Lines with "logs": copy each one from the listing below.

____ MATERIAL SHOWN

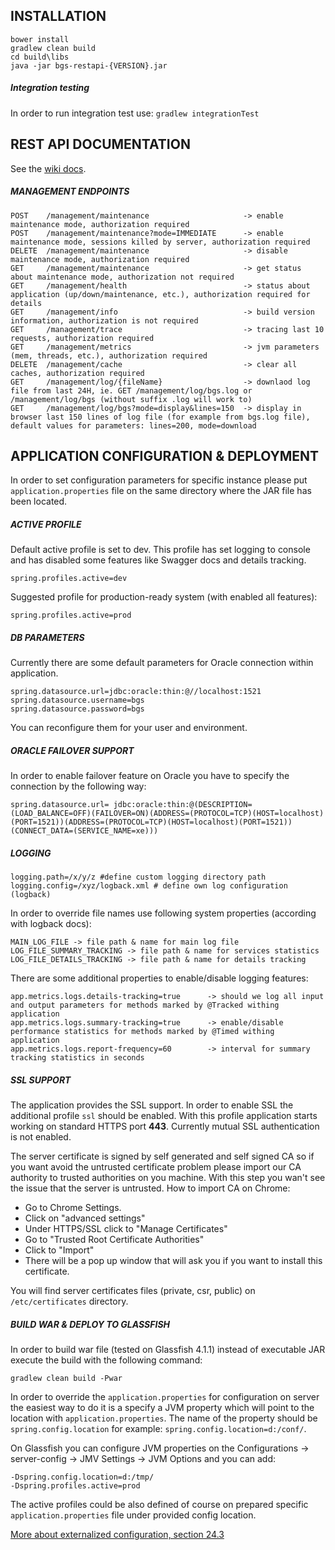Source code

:## INSTALLATION

```
bower install
gradlew clean build
cd build\libs
java -jar bgs-restapi-{VERSION}.jar
```

##### Integration testing

In order to run integration test use: `gradlew integrationTest`

## REST API DOCUMENTATION

See the [wiki docs](https://redmine.euler.pl/projects/dokumentacja/wiki/WS_API).

##### MANAGEMENT ENDPOINTS

```
POST    /management/maintenance                     -> enable maintenance mode, authorization required
POST    /management/maintenance?mode=IMMEDIATE      -> enable maintenance mode, sessions killed by server, authorization required
DELETE  /management/maintenance                     -> disable maintenance mode, authorization required
GET     /management/maintenance                     -> get status about maintenance mode, authorization not required
GET     /management/health                          -> status about application (up/down/maintenance, etc.), authorization required for details
GET     /management/info                            -> build version information, authorization is not required
GET     /management/trace                           -> tracing last 10 requests, authorization required
GET     /management/metrics                         -> jvm parameters (mem, threads, etc.), authorization required
DELETE  /management/cache                           -> clear all caches, authorization required
GET     /management/log/{fileName}                  -> downlaod log file from last 24H, ie. GET /management/log/bgs.log or /management/log/bgs (without suffix .log will work to)
GET     /management/log/bgs?mode=display&lines=150  -> display in browser last 150 lines of log file (for example from bgs.log file), default values for parameters: lines=200, mode=download
```

## APPLICATION CONFIGURATION & DEPLOYMENT

In order to set configuration parameters for specific instance please put `application.properties` file on the same 
directory where the JAR file has been located.

##### ACTIVE PROFILE

Default active profile is set to dev. This profile has set logging to console and has disabled some features like Swagger docs
and details tracking.

```
spring.profiles.active=dev
```

Suggested profile for production-ready system (with enabled all features):
 
```
spring.profiles.active=prod
```

##### DB PARAMETERS

Currently there are some default parameters for Oracle connection within application.

```
spring.datasource.url=jdbc:oracle:thin:@//localhost:1521
spring.datasource.username=bgs
spring.datasource.password=bgs
```

You can reconfigure them for your user and environment.

##### ORACLE FAILOVER SUPPORT

In order to enable failover feature on Oracle you have to specify the connection by the following way:

```
spring.datasource.url= jdbc:oracle:thin:@(DESCRIPTION=(LOAD_BALANCE=OFF)(FAILOVER=ON)(ADDRESS=(PROTOCOL=TCP)(HOST=localhost)(PORT=1521))(ADDRESS=(PROTOCOL=TCP)(HOST=localhost)(PORT=1521))(CONNECT_DATA=(SERVICE_NAME=xe)))
```

##### LOGGING

```
logging.path=/x/y/z #define custom logging directory path
logging.config=/xyz/logback.xml # define own log configuration (logback)
```

In order to override file names use following system properties (according with logback docs):

```
MAIN_LOG_FILE -> file path & name for main log file
LOG_FILE_SUMMARY_TRACKING -> file path & name for services statistics
LOG_FILE_DETAILS_TRACKING -> file path & name for details tracking
```

There are some additional properties to enable/disable logging features:

```
app.metrics.logs.details-tracking=true      -> should we log all input and output parameters for methods marked by @Tracked withing application
app.metrics.logs.summary-tracking=true      -> enable/disable performance statistics for methods marked by @Timed withing application 
app.metrics.logs.report-frequency=60        -> interval for summary tracking statistics in seconds
```

##### SSL SUPPORT

The application provides the SSL support. In order to enable SSL the additional profile `ssl` should be enabled. With this profile application starts
working on standard HTTPS port **443**. Currently mutual SSL authentication is not enabled.

The server certificate is signed by self generated and self signed CA so if you want avoid the untrusted certificate problem please import our CA authority
to trusted authorities on you machine. With this step you wan't see the issue that the server is untrusted. How to import CA on Chrome:

- Go to Chrome Settings.
- Click on "advanced settings"
- Under HTTPS/SSL click to "Manage Certificates"
- Go to "Trusted Root Certificate Authorities"
- Click to "Import"
- There will be a pop up window that will ask you if you want to install this certificate.

You will find server certificates files (private, csr, public) on `/etc/certificates` directory.

##### BUILD WAR & DEPLOY TO GLASSFISH

In order to build war file (tested on Glassfish 4.1.1) instead of executable JAR execute the build with the following command:

```
gradlew clean build -Pwar
```

In order to override the `application.properties` for configuration on server the easiest way to do it is a specify a JVM property which
will point to the location with `application.properties`. The name of the property should be `spring.config.location` for example:
`spring.config.location=d:/conf/`.

On Glassfish you can configure JVM properties on the Configurations -> server-config -> JMV Settings -> JVM Options and you can add:

```
-Dspring.config.location=d:/tmp/
-Dspring.profiles.active=prod
```

The active profiles could be also defined of course on prepared specific `application.properties` file under provided config location.

[More about externalized configuration, section 24.3](http://docs.spring.io/spring-boot/docs/current/reference/html/boot-features-external-config.html)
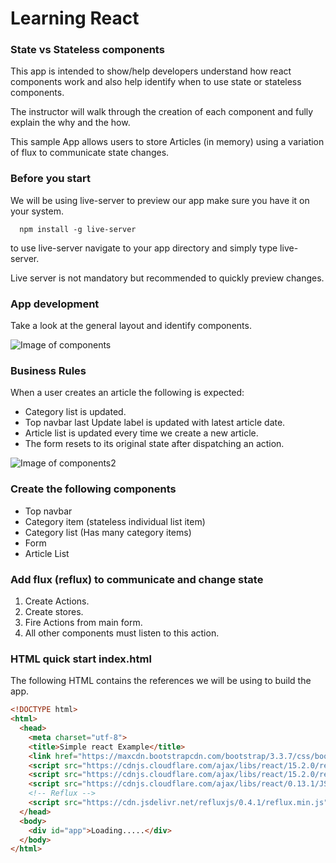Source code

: # Learning React #
### State vs Stateless components ###

This app is intended to show/help developers understand how react components work
and also help identify when to use state or stateless components.

The instructor will walk through the creation of each component and fully explain the why and the how.   

This sample App allows users to store Articles (in memory) using a variation of flux to communicate state changes.


### Before you start ###

We will be using live-server to preview our app make sure you have it on your system.
```
  npm install -g live-server
```
to use live-server navigate to your app directory and simply type live-server.

Live server is not mandatory but recommended to quickly preview changes.

### App development ###

Take a look at the general layout and identify components.

![Image of components](http://res.cloudinary.com/www-codervelop-com/image/upload/v1470014290/Screen_Shot_2016-07-31_at_6.11.58_PM_o7hi1r.png)

### Business Rules ###
When a user creates an article the following is expected:

* Category list is updated.
* Top navbar last Update label is updated with latest article date.
* Article list is updated every time we create a new article.
* The form resets to its original state after dispatching an action.

![Image of components2](http://res.cloudinary.com/www-codervelop-com/image/upload/v1470014944/Screen_Shot_2016-07-31_at_6.28.36_PM_twifhh.png)

### Create the following components ###
* Top navbar
* Category item (stateless individual list item)
* Category list (Has many category items)
* Form
* Article List

### Add flux (reflux) to communicate and change state ###

1. Create Actions.
1. Create stores.
1. Fire Actions from main form.
1. All other components must listen to this action.

### HTML quick start index.html ###
The following HTML contains the references we will be using to build the app.
```html
<!DOCTYPE html>
<html>
  <head>
    <meta charset="utf-8">
    <title>Simple react Example</title>
    <link href="https://maxcdn.bootstrapcdn.com/bootstrap/3.3.7/css/bootstrap.min.css" rel="stylesheet"/>
    <script src="https://cdnjs.cloudflare.com/ajax/libs/react/15.2.0/react.js"></script>
    <script src="https://cdnjs.cloudflare.com/ajax/libs/react/15.2.0/react-dom.js"></script>
    <script src="https://cdnjs.cloudflare.com/ajax/libs/react/0.13.1/JSXTransformer.js"></script>
    <!-- Reflux -->
    <script src="https://cdn.jsdelivr.net/refluxjs/0.4.1/reflux.min.js"></script>
  </head>
  <body>
    <div id="app">Loading.....</div>
  </body>
</html>
```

________

OUTPUT BELOW
app.metrics.logs.details-tracking=true      -> should we log all input and output parameters for methods marked by @Tracked withing application
app.metrics.logs.summary-tracking=true      -> enable/disable performance statistics for methods marked by @Timed withing application 
app.metrics.logs.report-frequency=60        -> interval for summary tracking statistics in seconds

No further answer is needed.